It seems I've been getting older, and I suspect some of you have also been doing the same, given that the social networks keep ratting on us by publishing our birthdays. I know I'll be seeing many of you and you will be seeing too much of me at the upcoming SIETAR Congress in Dublin. So while we might not talk about it, we will probably check out each other for wrinkles and limps, while finding excuses for not immediately recognizing each other despite, furtive and often futile glances at name tags twisted backwards on a congress lanyard. When will they start printing them on both sides in a typeface large enough to read? ("No, dear, I'm not staring at your bosoms – I'm too old for that – I'm just trying to read your name tag!")
While there has been considerable attention paid to generational diversity, commentary is usually about how to manage the up and coming generational culture and tips for newbies about dealing with their elders on the job. Rarely do I hear anything about retirees in intercultural and diversity discussions, were it not for my AARP newsletters and an occasional something I stumble on while browsing the web or informing my cousin on how to go about cleaning my house at my demise. Those of you have read the book by my best buddy Walt and myself may be aware that we have been working at lightening our lives via strategies we call "chucket", "shucket", "ducket" (and one that begins with f). If don't feel old enough to want to read it, it's a great Father's Day gift for aging dads, uncles and revered mentors and those who love them.

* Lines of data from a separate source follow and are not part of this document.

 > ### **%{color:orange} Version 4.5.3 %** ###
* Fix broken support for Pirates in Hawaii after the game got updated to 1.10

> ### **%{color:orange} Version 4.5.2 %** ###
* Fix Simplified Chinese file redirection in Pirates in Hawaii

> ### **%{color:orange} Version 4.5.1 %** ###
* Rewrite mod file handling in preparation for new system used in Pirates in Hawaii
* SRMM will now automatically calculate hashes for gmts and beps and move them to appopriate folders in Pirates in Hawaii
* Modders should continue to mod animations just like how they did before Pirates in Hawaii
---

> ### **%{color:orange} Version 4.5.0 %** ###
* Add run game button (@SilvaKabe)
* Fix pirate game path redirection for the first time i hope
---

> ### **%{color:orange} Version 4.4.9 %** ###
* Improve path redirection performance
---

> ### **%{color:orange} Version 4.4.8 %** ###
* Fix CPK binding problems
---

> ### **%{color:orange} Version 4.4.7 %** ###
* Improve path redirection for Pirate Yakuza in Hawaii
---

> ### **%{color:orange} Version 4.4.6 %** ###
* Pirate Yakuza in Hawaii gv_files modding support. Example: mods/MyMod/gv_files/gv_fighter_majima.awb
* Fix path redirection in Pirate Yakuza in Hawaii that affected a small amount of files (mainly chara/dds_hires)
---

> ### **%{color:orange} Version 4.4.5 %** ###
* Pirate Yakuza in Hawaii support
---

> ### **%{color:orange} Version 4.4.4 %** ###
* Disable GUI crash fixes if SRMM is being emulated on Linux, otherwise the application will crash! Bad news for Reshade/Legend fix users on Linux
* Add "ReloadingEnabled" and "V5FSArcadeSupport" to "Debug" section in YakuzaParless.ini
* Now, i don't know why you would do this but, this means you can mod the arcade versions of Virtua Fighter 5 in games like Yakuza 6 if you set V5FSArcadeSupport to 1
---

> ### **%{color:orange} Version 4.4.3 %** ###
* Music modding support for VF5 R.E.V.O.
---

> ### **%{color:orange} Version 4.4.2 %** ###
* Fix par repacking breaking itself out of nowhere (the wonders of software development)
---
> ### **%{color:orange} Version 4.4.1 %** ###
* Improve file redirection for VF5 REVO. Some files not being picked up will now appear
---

In any case, I was stimulated to call attention to this often missing diversity topic of well-being as we age by a post that reached me this morning, Social Care Class Action on Bingo, written by another guy like us in the throes of cleaning up his life to enjoy it more. John Graham scribbles from the UK about the sad and cranky challenges of the social care system which often separates aging couples from each other. I link it here, realizing that, though the challenges may be different in the country or region where you live, we interculturalists might address a bit more the issues of our own and each other's well-being and happiness as we grow longer in the tooth.